[systemd-devel] [RFC/PATCH] journal over the network

Tue Nov 20 09:56:41 PST 2012

On Tue, Nov 20, 2012 at 06:31:36PM +0100, Lennart Poettering wrote:
> On Tue, 20.11.12 03:35, Zbigniew Jędrzejewski-Szmek (zbyszek at in.waw.pl) wrote:
> 
> > > My intention was to speak only HTTP for all of this, so that we can
> > > nicely work through firewalls.
> > Yeah, probably that's more useful than raw stream for normal purposes,
> > since it allows for authentication and whatnot.
> 
> Yeah, and not just that. I also want to beef up the server side so that
> it optionally can run as CGI and as fastCGI, so that people can
> integrate that into their existing web servers, if they wish.
> 
> But yeah, using HTTP solves many many issues, such as auth, encryption,
> firewall/proxy support, and so on.
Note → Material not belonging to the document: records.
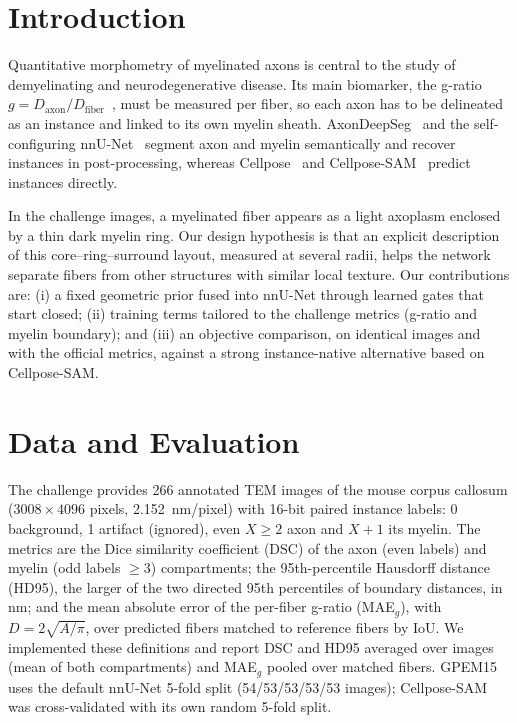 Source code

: \documentclass[journal]{IEEEtran}
\begin{document}
\section{Introduction}

Quantitative morphometry of myelinated axons is central to the study of
demyelinating and neurodegenerative disease. Its main biomarker, the g-ratio
$g = D_{\text{axon}}/D_{\text{fiber}}$~\cite{chomiak2009}, must be measured per
fiber, so each axon has to be delineated as an instance and linked to its own
myelin sheath. AxonDeepSeg~\cite{zaimi2018} and the self-configuring
nnU-Net~\cite{isensee2021} segment axon and myelin semantically and recover
instances in post-processing, whereas Cellpose~\cite{stringer2021} and
Cellpose-SAM~\cite{pachitariu2025} predict instances directly.

In the challenge images, a myelinated fiber appears as a light axoplasm
enclosed by a thin dark myelin ring. Our design hypothesis is that an explicit
description of this core--ring--surround layout, measured at several radii,
helps the network separate fibers from other structures with similar local
texture. Our contributions are: (i) a fixed geometric prior fused
into nnU-Net through learned gates that start closed; (ii) training terms
tailored to the challenge metrics (g-ratio and myelin boundary); and (iii) an
objective comparison, on identical images and with the official metrics,
against a strong instance-native alternative based on Cellpose-SAM.

\section{Data and Evaluation}

The challenge provides 266 annotated TEM images of the mouse corpus callosum
($3008\times4096$ pixels, 2.152~nm/pixel) with 16-bit paired instance labels:
0 background, 1 artifact (ignored), even $X\geq2$ axon and $X+1$ its myelin.
The metrics are the Dice similarity coefficient (DSC) of the axon (even labels)
and myelin (odd labels $\geq3$) compartments; the 95th-percentile Hausdorff
distance (HD95), the larger of the two directed 95th percentiles of
boundary distances, in nm; and the mean absolute error of the per-fiber
g-ratio (MAE$_g$), with $D=2\sqrt{A/\pi}$, over predicted fibers matched to
reference fibers by IoU. We implemented these definitions and report DSC and
HD95 averaged over images (mean of both compartments) and MAE$_g$ pooled over
matched fibers. GPEM15 uses the default nnU-Net 5-fold split (54/53/53/53/53
images); Cellpose-SAM was cross-validated with its own random 5-fold split.
\end{document}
On top of this the semantics of log
> syncing fit really nicely into the GET/POST model of HTTP.
> 
> > > I think it would make sense to drop things into
> > > /var/log/journal/<hostname>/*.journal by default. The hostname would
> > > have to be determined from the URL the user specified on the command
> > > line. Ideally we'd use the machine ID here, but since the machine ID is
> > > hardly something the user should specify on the command line (and we
> > > cannot just take the machine ID supplied form the other side, because we
> > > probably should not trust that and hence allow it to tell us to
> > > overwrite another hosts' data), the hostname is the next best
> > > thing. Currently libsystemd-journald will ignore directories that are
> > > not machine IDs when browsing, but we could easily drop that limitation.
> > So it seems that this mapping (url/source/whatever -> .journal path)
> > will require some thought.
> > 
> > I'd imagine, that people will want to use this most often as a syslogd
> > replacement, i.e. launch systemd-journal-remote on a central host, and
> > then let all other hosts stream messages live. In this case we know
> > only two things: _MACHINE_ID specified remotely, and the remote
> > IP:PORT and thus hostname. Actually, I thought that since all those
> > things are "unreliable" (IP only to some extent, but still), they
> > wouldn't be used to determine the output file, and all output would go
> > into one .journal.
> 
> So, my thinking here is that hostnames generally suck for identifying
> machines since they are not unique, can change and sometimes are not set
> at all. However, that is only true in the general case. In the specific
> case where admins want to set up an infrastructure for centralizing logs
> they first set up a network, and as part of that I am pretty sure they
> came up with a sane naming/addressing scheme first, that makes the name
> unique in their local setup, makes the names fixed and ensures the name
> is always there. Or to put this in other words: to be able to sync logs
> from another hosts you first need to think about how you can contact
> that other host, and hence had to introduce a naming scheme first, and
> we should be able to just build on that.
Exactly. I was thinking about --trust-hostname=no|cert|always
as described in the other mail.

> > I remember that samba does (did?) something like what you suggest, and
> > kept separate logs based on the information under control of the
> > connecting host. On a host connected to the internet this would lead
> > to hundreds of log files.
> > 
> > In addition, .journal files have a fairly big overhead: ~180kB for a
> > an "empty" file. This overhead might be unwanted if there are many
> > sources.
> > 
> > Maybe there's no one answer, and choices will have to be provided.
> 
> I think it definitely makes sense to allow admins to name the local
> destination dir as they want. I am mostly just interested in finding a
> good default, and I'd vote extracting the "basename" of the URL used to
> access the remote journal for that.
> 
> > > > Push mode is not implemented... (but it would be a separate program
> > > > anyway).
> > > 
> > > My intention was actually to keep this in the same tool. So that we'd
> > > have for input and output:
> > > 
> > > A) HTTP GET
> > > B) HTTP POST
> > > C) SSH PULL (would invoke "journalctl -o export" via ssh)
> > > D) SSH PUSH (would invoke systemd-journald-remote via ssh)
> > > E) A directory for direct read access (which would allows us to merge multiplefile into one with this tool)
> > > F) A directory for direct write access (which is of course the
> > > default)
> >
> > Also useful:
> > B1) socket listen() without HTTP
> 
> Where would I want to use that instead of B? 
It's much easier to write a non-HTTP client. And it's a natural
extension of allowing it locally, through a pipe.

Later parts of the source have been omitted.